▶ [Extracted data entries]:

--- START ---

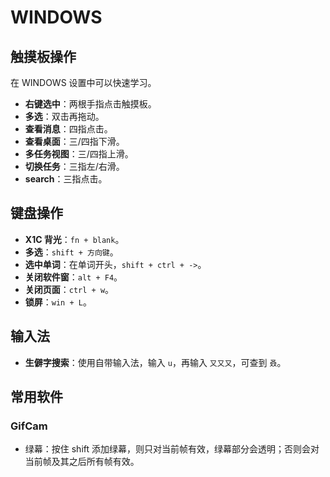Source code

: # WINDOWS

## 触摸板操作

在 WINDOWS 设置中可以快速学习。

- **右键选中**：两根手指点击触摸板。
- **多选**：双击再拖动。
- **查看消息**：四指点击。
- **查看桌面**：三/四指下滑。
- **多任务视图**：三/四指上滑。
- **切换任务**：三指左/右滑。
- **search**：三指点击。

## 键盘操作

- **X1C 背光**：`fn + blank`。
- **多选**：`shift + 方向键`。
- **选中单词**：在单词开头，`shift + ctrl + ->`。
- **关闭软件窗**：`alt + F4`。
- **关闭页面**：`ctrl + w`。
- **锁屏**：`win + L`。

## 输入法

- **生僻字搜索**：使用自带输入法，输入 `u`，再输入 `又又又`，可查到 `叒`。

## 常用软件

### GifCam

- 绿幕：按住 shift 添加绿幕，则只对当前帧有效，绿幕部分会透明；否则会对当前帧及其之后所有帧有效。
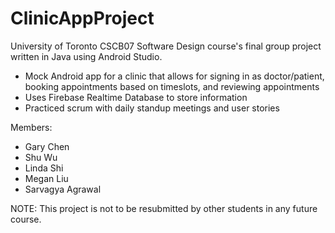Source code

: # ClinicAppProject

University of Toronto CSCB07 Software Design course's final group project written in Java using Android Studio.
- Mock Android app for a clinic that allows for signing in as doctor/patient, booking appointments based on timeslots, and reviewing appointments 
- Uses Firebase Realtime Database to store information
- Practiced scrum with daily standup meetings and user stories

Members:
- Gary Chen
- Shu Wu
- Linda Shi
- Megan Liu
- Sarvagya Agrawal

NOTE: This project is not to be resubmitted by other students in any future course.
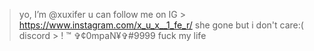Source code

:> yo, I’m @xuxifer
>u can follow me on IG > https://www.instagram.com/x_u_x__1_fe_r/
> she gone but i  don't care:(
> discord > ! ™ ✞¢0mpaN¥✞#9999
> fuck my life 
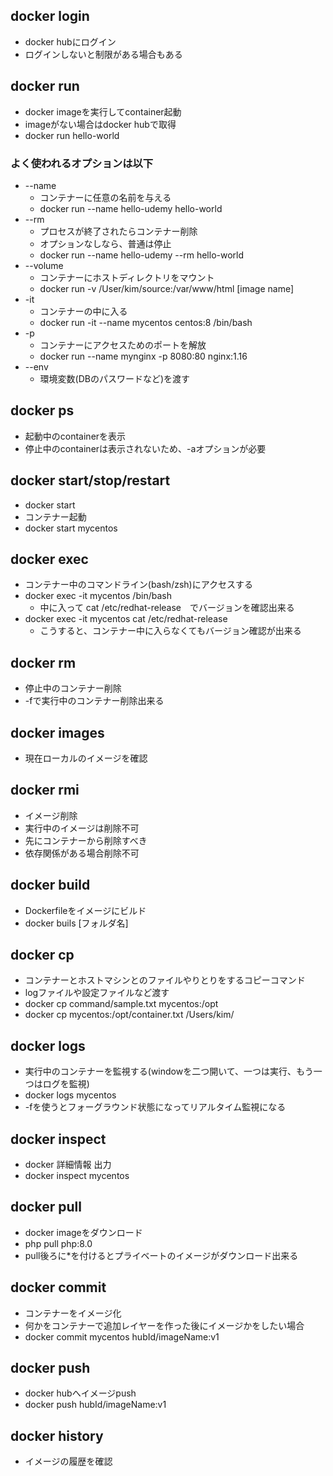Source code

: ## docker login

+ docker hubにログイン
+ ログインしないと制限がある場合もある

## docker run

+ docker imageを実行してcontainer起動
+ imageがない場合はdocker hubで取得
+ docker run hello-world

### よく使われるオプションは以下

+ --name
  + コンテナーに任意の名前を与える
  + docker run --name hello-udemy hello-world
+ --rm
  + プロセスが終了されたらコンテナー削除
  + オプションなしなら、普通は停止
  + docker run --name hello-udemy --rm hello-world
+ --volume
  + コンテナーにホストディレクトリをマウント
  + docker run -v /User/kim/source:/var/www/html [image name]
+ -it
  + コンテナーの中に入る
  + docker run -it --name mycentos centos:8 /bin/bash
+ -p
  + コンテナーにアクセスためのポートを解放
  + docker run --name mynginx -p 8080:80 nginx:1.16
+ --env
  + 環境変数(DBのパスワードなど)を渡す

## docker ps

+ 起動中のcontainerを表示
+ 停止中のcontainerは表示されないため、-aオプションが必要

## docker start/stop/restart

+ docker start
+ コンテナー起動
+ docker start mycentos

## docker exec

+ コンテナー中のコマンドライン(bash/zsh)にアクセスする
+ docker exec -it mycentos /bin/bash
  + 中に入って cat /etc/redhat-release　でバージョンを確認出来る
+ docker exec -it mycentos cat /etc/redhat-release
  + こうすると、コンテナー中に入らなくてもバージョン確認が出来る

## docker rm

+ 停止中のコンテナー削除
+ -fで実行中のコンテナー削除出来る

## docker images

+ 現在ローカルのイメージを確認

## docker rmi

+ イメージ削除
+ 実行中のイメージは削除不可
+ 先にコンテナーから削除すべき
+ 依存関係がある場合削除不可

## docker build

+ Dockerfileをイメージにビルド
+ docker buils [フォルダ名]

## docker cp

+ コンテナーとホストマシンとのファイルやりとりをするコピーコマンド
+ logファイルや設定ファイルなど渡す
+ docker cp command/sample.txt mycentos:/opt
+ docker cp mycentos:/opt/container.txt /Users/kim/

## docker logs

+ 実行中のコンテナーを監視する(windowを二つ開いて、一つは実行、もう一つはログを監視)
+ docker logs mycentos
+ -fを使うとフォーグラウンド状態になってリアルタイム監視になる

## docker inspect

+ docker 詳細情報 出力
+ docker inspect mycentos

## docker pull

+ docker imageをダウンロード
+ php pull php:8.0
+ pull後ろに*を付けるとプライベートのイメージがダウンロード出来る

## docker commit

+ コンテナーをイメージ化
+ 何かをコンテナーで追加レイヤーを作った後にイメージかをしたい場合
+ docker commit mycentos hubId/imageName:v1

## docker push

+ docker hubへイメージpush
+ docker push hubId/imageName:v1

## docker history

+ イメージの履歴を確認
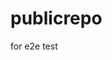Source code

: # publicrepo
for e2e test

































































































































































































































































































































































































































































































































































































































































































































































































































































































































































































































































































































































































































































































































































































































































































































































































































































































































































































































































































































































































































































































































































































































































































































































































































































































































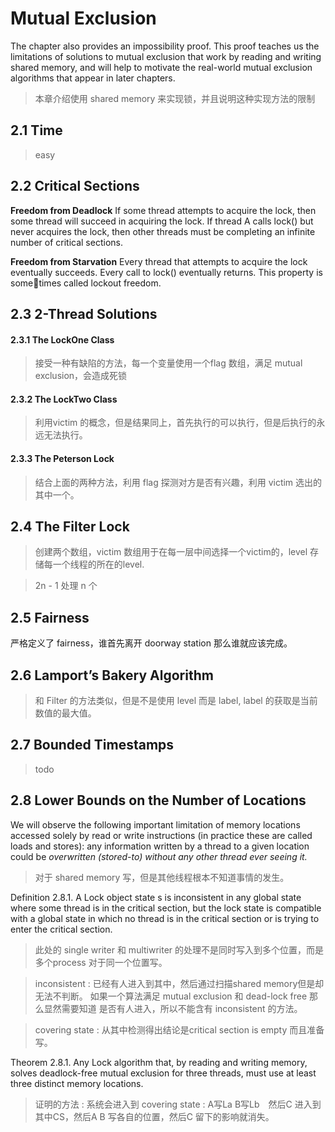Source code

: # Mutual Exclusion
The chapter also provides an impossibility proof. This
proof teaches us the limitations of solutions to mutual exclusion that work by
reading and writing shared memory, and will help to motivate the real-world
mutual exclusion algorithms that appear in later chapters.
> 本章介绍使用 shared memory 来实现锁，并且说明这种实现方法的限制

## 2.1 Time
> easy

## 2.2 Critical Sections
**Freedom from Deadlock** If some thread attempts to acquire the lock, then some
thread will succeed in acquiring the lock. If thread A calls lock() but never
acquires the lock, then other threads must be completing an infinite number
of critical sections.

**Freedom from Starvation** Every thread that attempts to acquire the lock eventually succeeds. Every call to lock() eventually returns. This property is sometimes called lockout freedom.


## 2.3 2-Thread Solutions
#### 2.3.1 The LockOne Class
> 接受一种有缺陷的方法，每一个变量使用一个flag 数组，满足 mutual exclusion，会造成死锁

#### 2.3.2 The LockTwo Class
> 利用victim 的概念，但是结果同上，首先执行的可以执行，但是后执行的永远无法执行。

#### 2.3.3 The Peterson Lock
> 结合上面的两种方法，利用 flag 探测对方是否有兴趣，利用 victim 选出的其中一个。

## 2.4 The Filter Lock
> 创建两个数组，victim 数组用于在每一层中间选择一个victim的，level 存储每一个线程的所在的level.

> 2n - 1 处理 n 个

## 2.5 Fairness
严格定义了 fairness，谁首先离开 doorway station 那么谁就应该完成。

## 2.6 Lamport’s Bakery Algorithm
> 和 Filter 的方法类似，但是不是使用 level 而是 label, label 的获取是当前数值的最大值。

## 2.7 Bounded Timestamps
> todo

## 2.8 Lower Bounds on the Number of Locations
We will observe the
following important limitation of memory locations accessed solely by read or
write instructions (in practice these are called loads and stores): any information
written by a thread to a given location could be *overwritten (stored-to) without
any other thread ever seeing it.*
> 对于 shared memory 写，但是其他线程根本不知道事情的发生。

Definition 2.8.1. A Lock object state s is inconsistent in any global state where
some thread is in the critical section, but the lock state is compatible with a global
state in which no thread is in the critical section or is trying to enter the critical
section.
> 此处的 single writer 和 multiwriter 的处理不是同时写入到多个位置，而是多个process 对于同一个位置写。

> inconsistent : 已经有人进入到其中，然后通过扫描shared memory但是却无法不判断。
> 如果一个算法满足 mutual exclusion 和 dead-lock free 那么显然需要知道 是否有人进入，所以不能含有 inconsistent 的方法。

> covering state : 从其中检测得出结论是critical section is empty 而且准备写。

Theorem 2.8.1. Any Lock algorithm that, by reading and writing memory, solves
deadlock-free mutual exclusion for three threads, must use at least three distinct
memory locations.
> 证明的方法 : 系统会进入到 covering state : A写La B写Lb　然后C 进入到其中CS，然后A B 写各自的位置，然后C 留下的影响就消失。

--- END ---

▶ [Task directions]: Leaving images out, please output every line of the data exactly.

▶ [Task answer]:
Source code

: # WINDOWS

## 触摸板操作

在 WINDOWS 设置中可以快速学习。

- **右键选中**：两根手指点击触摸板。
- **多选**：双击再拖动。
- **查看消息**：四指点击。
- **查看桌面**：三/四指下滑。
- **多任务视图**：三/四指上滑。
- **切换任务**：三指左/右滑。
- **search**：三指点击。

## 键盘操作

- **X1C 背光**：`fn + blank`。
- **多选**：`shift + 方向键`。
- **选中单词**：在单词开头，`shift + ctrl + ->`。
- **关闭软件窗**：`alt + F4`。
- **关闭页面**：`ctrl + w`。
- **锁屏**：`win + L`。

## 输入法

- **生僻字搜索**：使用自带输入法，输入 `u`，再输入 `又又又`，可查到 `叒`。

## 常用软件

### GifCam

- 绿幕：按住 shift 添加绿幕，则只对当前帧有效，绿幕部分会透明；否则会对当前帧及其之后所有帧有效。
Source code

: # ClinicAppProject

University of Toronto CSCB07 Software Design course's final group project written in Java using Android Studio.
- Mock Android app for a clinic that allows for signing in as doctor/patient, booking appointments based on timeslots, and reviewing appointments 
- Uses Firebase Realtime Database to store information
- Practiced scrum with daily standup meetings and user stories

Members:
- Gary Chen
- Shu Wu
- Linda Shi
- Megan Liu
- Sarvagya Agrawal

NOTE: This project is not to be resubmitted by other students in any future course.
Source code

:> yo, I’m @xuxifer
>u can follow me on IG > https://www.instagram.com/x_u_x__1_fe_r/
> she gone but i  don't care:(
> discord > ! ™ ✞¢0mpaN¥✞#9999
> fuck my life 
Source code

: ## docker login

+ docker hubにログイン
+ ログインしないと制限がある場合もある

## docker run

+ docker imageを実行してcontainer起動
+ imageがない場合はdocker hubで取得
+ docker run hello-world

### よく使われるオプションは以下

+ --name
  + コンテナーに任意の名前を与える
  + docker run --name hello-udemy hello-world
+ --rm
  + プロセスが終了されたらコンテナー削除
  + オプションなしなら、普通は停止
  + docker run --name hello-udemy --rm hello-world
+ --volume
  + コンテナーにホストディレクトリをマウント
  + docker run -v /User/kim/source:/var/www/html [image name]
+ -it
  + コンテナーの中に入る
  + docker run -it --name mycentos centos:8 /bin/bash
+ -p
  + コンテナーにアクセスためのポートを解放
  + docker run --name mynginx -p 8080:80 nginx:1.16
+ --env
  + 環境変数(DBのパスワードなど)を渡す

## docker ps

+ 起動中のcontainerを表示
+ 停止中のcontainerは表示されないため、-aオプションが必要

## docker start/stop/restart

+ docker start
+ コンテナー起動
+ docker start mycentos

## docker exec

+ コンテナー中のコマンドライン(bash/zsh)にアクセスする
+ docker exec -it mycentos /bin/bash
  + 中に入って cat /etc/redhat-release　でバージョンを確認出来る
+ docker exec -it mycentos cat /etc/redhat-release
  + こうすると、コンテナー中に入らなくてもバージョン確認が出来る

## docker rm

+ 停止中のコンテナー削除
+ -fで実行中のコンテナー削除出来る

## docker images

+ 現在ローカルのイメージを確認

## docker rmi

+ イメージ削除
+ 実行中のイメージは削除不可
+ 先にコンテナーから削除すべき
+ 依存関係がある場合削除不可

## docker build

+ Dockerfileをイメージにビルド
+ docker buils [フォルダ名]

## docker cp

+ コンテナーとホストマシンとのファイルやりとりをするコピーコマンド
+ logファイルや設定ファイルなど渡す
+ docker cp command/sample.txt mycentos:/opt
+ docker cp mycentos:/opt/container.txt /Users/kim/

## docker logs

+ 実行中のコンテナーを監視する(windowを二つ開いて、一つは実行、もう一つはログを監視)
+ docker logs mycentos
+ -fを使うとフォーグラウンド状態になってリアルタイム監視になる

## docker inspect

+ docker 詳細情報 出力
+ docker inspect mycentos

## docker pull

+ docker imageをダウンロード
+ php pull php:8.0
+ pull後ろに*を付けるとプライベートのイメージがダウンロード出来る

## docker commit

+ コンテナーをイメージ化
+ 何かをコンテナーで追加レイヤーを作った後にイメージかをしたい場合
+ docker commit mycentos hubId/imageName:v1

## docker push

+ docker hubへイメージpush
+ docker push hubId/imageName:v1

## docker history

+ イメージの履歴を確認
Source code

: # publicrepo
for e2e test

































































































































































































































































































































































































































































































































































































































































































































































































































































































































































































































































































































































































































































































































































































































































































































































































































































































































































































































































































































































































































































































































































































































































































































































































































































































































Source code

: # Mutual Exclusion
The chapter also provides an impossibility proof. This
proof teaches us the limitations of solutions to mutual exclusion that work by
reading and writing shared memory, and will help to motivate the real-world
mutual exclusion algorithms that appear in later chapters.
> 本章介绍使用 shared memory 来实现锁，并且说明这种实现方法的限制

## 2.1 Time
> easy

## 2.2 Critical Sections
**Freedom from Deadlock** If some thread attempts to acquire the lock, then some
thread will succeed in acquiring the lock. If thread A calls lock() but never
acquires the lock, then other threads must be completing an infinite number
of critical sections.

**Freedom from Starvation** Every thread that attempts to acquire the lock eventually succeeds. Every call to lock() eventually returns. This property is sometimes called lockout freedom.


## 2.3 2-Thread Solutions
#### 2.3.1 The LockOne Class
> 接受一种有缺陷的方法，每一个变量使用一个flag 数组，满足 mutual exclusion，会造成死锁

#### 2.3.2 The LockTwo Class
> 利用victim 的概念，但是结果同上，首先执行的可以执行，但是后执行的永远无法执行。

#### 2.3.3 The Peterson Lock
> 结合上面的两种方法，利用 flag 探测对方是否有兴趣，利用 victim 选出的其中一个。

## 2.4 The Filter Lock
> 创建两个数组，victim 数组用于在每一层中间选择一个victim的，level 存储每一个线程的所在的level.

> 2n - 1 处理 n 个

## 2.5 Fairness
严格定义了 fairness，谁首先离开 doorway station 那么谁就应该完成。

## 2.6 Lamport’s Bakery Algorithm
> 和 Filter 的方法类似，但是不是使用 level 而是 label, label 的获取是当前数值的最大值。

## 2.7 Bounded Timestamps
> todo

## 2.8 Lower Bounds on the Number of Locations
We will observe the
following important limitation of memory locations accessed solely by read or
write instructions (in practice these are called loads and stores): any information
written by a thread to a given location could be *overwritten (stored-to) without
any other thread ever seeing it.*
> 对于 shared memory 写，但是其他线程根本不知道事情的发生。

Definition 2.8.1. A Lock object state s is inconsistent in any global state where
some thread is in the critical section, but the lock state is compatible with a global
state in which no thread is in the critical section or is trying to enter the critical
section.
> 此处的 single writer 和 multiwriter 的处理不是同时写入到多个位置，而是多个process 对于同一个位置写。

> inconsistent : 已经有人进入到其中，然后通过扫描shared memory但是却无法不判断。
> 如果一个算法满足 mutual exclusion 和 dead-lock free 那么显然需要知道 是否有人进入，所以不能含有 inconsistent 的方法。

> covering state : 从其中检测得出结论是critical section is empty 而且准备写。

Theorem 2.8.1. Any Lock algorithm that, by reading and writing memory, solves
deadlock-free mutual exclusion for three threads, must use at least three distinct
memory locations.
> 证明的方法 : 系统会进入到 covering state : A写La B写Lb　然后C 进入到其中CS，然后A B 写各自的位置，然后C 留下的影响就消失。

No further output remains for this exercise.